第002話 『 天真庵のカウンターのこと 』

「ここに、こんなカウンターを・・・」なんて話してるある日の午後、近所に解体している建物があった。
  同じ町内会の世話役さんに「あそこへいってみたら・・」といわれ、いってみると、そこに立派なカウンターがあって、それを譲り受けた。どうも「町内会の人たちの計らい」らしい。運ぶのは、重たかったけど理屈ではなく、心の底に染みるような感動があった。そのカウンターには、あの「世界の王」さんもよくとまって、お酒を飲んでいたらしい・・・。そこの主人(故人)と王さんは、リトルリーグ時代のライバルで、その後もずっと交流があったこといを、「ナンバー」という雑誌をいただいて知った。そこには、亡くなった主人と、王さんと、そのカウンターをくれた街の人たちが、写っていた。落語や歌舞伎に出てくる「長屋の町」は、時代に取り残された感があるけど、取り残されたと思うのは、勝手なものさしで、そこには「日本人が置き忘れたもの」が、残っている。「人情」なんて簡単にいうけど、これだ、というものに、ふれることは稀有になった今日このごろ。

カウンター周りや、棚、イスなどは、般若君がやってくれるし、坪庭は長崎君。unaと林君も、なんやらおもしろい ことを考えているみたいだ。専門の電気工事以外は、ぜんぶ、知り合いの芸術家たちが、すばらしい腕を発揮してくれそうな、そんなウクウキするようなプロジェクト。まとめ役の中西君は苦労しそうだ。5年後には、デジタル放送用に、この街には「第二東京タワー」ができる。でも放送がデジタルになったり、便利になっても、人間や自然は「あなろぐ」である、のが自然の摂理。

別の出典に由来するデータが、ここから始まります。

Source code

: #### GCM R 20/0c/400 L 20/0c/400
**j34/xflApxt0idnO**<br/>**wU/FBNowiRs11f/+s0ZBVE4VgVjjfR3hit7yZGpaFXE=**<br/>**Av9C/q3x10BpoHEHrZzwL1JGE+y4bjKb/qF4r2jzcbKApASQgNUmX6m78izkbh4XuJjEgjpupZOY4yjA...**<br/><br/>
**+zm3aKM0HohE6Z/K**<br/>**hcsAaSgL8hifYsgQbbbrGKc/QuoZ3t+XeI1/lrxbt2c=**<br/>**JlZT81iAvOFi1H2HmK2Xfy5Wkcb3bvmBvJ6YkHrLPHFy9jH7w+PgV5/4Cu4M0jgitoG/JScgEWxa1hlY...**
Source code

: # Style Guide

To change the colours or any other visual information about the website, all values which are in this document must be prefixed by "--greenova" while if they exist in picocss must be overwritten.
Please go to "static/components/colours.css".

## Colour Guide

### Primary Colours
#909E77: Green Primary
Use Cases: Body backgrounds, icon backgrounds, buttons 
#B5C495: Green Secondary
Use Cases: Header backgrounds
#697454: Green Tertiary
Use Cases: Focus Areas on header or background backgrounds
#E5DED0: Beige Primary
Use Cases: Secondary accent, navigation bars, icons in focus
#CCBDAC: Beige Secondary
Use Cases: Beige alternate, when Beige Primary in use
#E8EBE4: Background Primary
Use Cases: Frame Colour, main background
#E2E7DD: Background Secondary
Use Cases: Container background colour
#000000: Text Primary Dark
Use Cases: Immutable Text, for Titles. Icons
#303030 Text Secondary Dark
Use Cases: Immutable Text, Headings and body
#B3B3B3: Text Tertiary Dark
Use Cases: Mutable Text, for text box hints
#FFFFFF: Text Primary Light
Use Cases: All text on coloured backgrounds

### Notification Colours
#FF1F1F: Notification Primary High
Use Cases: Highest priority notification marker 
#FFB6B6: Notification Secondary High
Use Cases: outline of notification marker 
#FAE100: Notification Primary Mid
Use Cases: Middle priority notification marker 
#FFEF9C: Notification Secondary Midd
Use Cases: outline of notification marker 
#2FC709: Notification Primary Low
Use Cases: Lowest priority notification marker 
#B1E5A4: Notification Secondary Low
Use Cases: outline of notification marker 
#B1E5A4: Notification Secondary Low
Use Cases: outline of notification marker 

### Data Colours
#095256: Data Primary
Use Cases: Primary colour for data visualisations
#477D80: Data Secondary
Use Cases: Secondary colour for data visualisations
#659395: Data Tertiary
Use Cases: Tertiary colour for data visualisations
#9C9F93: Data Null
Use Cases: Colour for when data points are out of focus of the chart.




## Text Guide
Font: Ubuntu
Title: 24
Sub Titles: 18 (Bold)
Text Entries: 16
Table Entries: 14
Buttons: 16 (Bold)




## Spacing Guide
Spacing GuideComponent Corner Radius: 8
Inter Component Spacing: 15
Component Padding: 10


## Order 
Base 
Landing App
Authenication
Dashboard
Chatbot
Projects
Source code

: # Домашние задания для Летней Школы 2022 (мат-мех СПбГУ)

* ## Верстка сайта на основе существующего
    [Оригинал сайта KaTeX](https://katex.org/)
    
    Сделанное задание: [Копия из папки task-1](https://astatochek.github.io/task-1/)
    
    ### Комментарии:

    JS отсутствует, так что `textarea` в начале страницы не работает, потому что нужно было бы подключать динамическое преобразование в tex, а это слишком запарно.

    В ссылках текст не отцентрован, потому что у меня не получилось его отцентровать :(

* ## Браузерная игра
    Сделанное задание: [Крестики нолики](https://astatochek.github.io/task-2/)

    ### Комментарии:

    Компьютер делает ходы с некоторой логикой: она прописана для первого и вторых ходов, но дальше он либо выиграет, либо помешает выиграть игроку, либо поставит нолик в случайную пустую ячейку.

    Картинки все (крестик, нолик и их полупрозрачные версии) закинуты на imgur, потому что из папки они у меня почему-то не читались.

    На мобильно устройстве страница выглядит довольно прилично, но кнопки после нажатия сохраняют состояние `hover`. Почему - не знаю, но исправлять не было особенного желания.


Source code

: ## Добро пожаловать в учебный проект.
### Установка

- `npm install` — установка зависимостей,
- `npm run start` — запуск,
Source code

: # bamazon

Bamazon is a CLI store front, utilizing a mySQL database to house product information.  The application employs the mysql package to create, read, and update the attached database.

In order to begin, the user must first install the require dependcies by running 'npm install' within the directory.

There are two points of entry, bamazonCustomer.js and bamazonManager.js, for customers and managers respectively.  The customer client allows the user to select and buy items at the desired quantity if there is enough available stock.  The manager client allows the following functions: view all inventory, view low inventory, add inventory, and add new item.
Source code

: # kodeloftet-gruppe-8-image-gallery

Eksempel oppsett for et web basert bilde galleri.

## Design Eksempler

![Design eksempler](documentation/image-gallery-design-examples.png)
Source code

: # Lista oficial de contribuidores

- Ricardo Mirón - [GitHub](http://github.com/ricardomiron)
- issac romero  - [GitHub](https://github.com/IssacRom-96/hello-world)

「自分がリセットできたり」「忘れかけたものを思い出させてくれたり」「人間らしい時間」を過ごせたり、できる「場」 が今、必要ではないかと思う。「あの人がいたから」「あのお店があったから」「あの街があったから」・・・そんな「・・たから」は「宝」だと思う。長屋茶房・天真庵がそんな「たから」になれたら・・・というのが、ささやかな目標。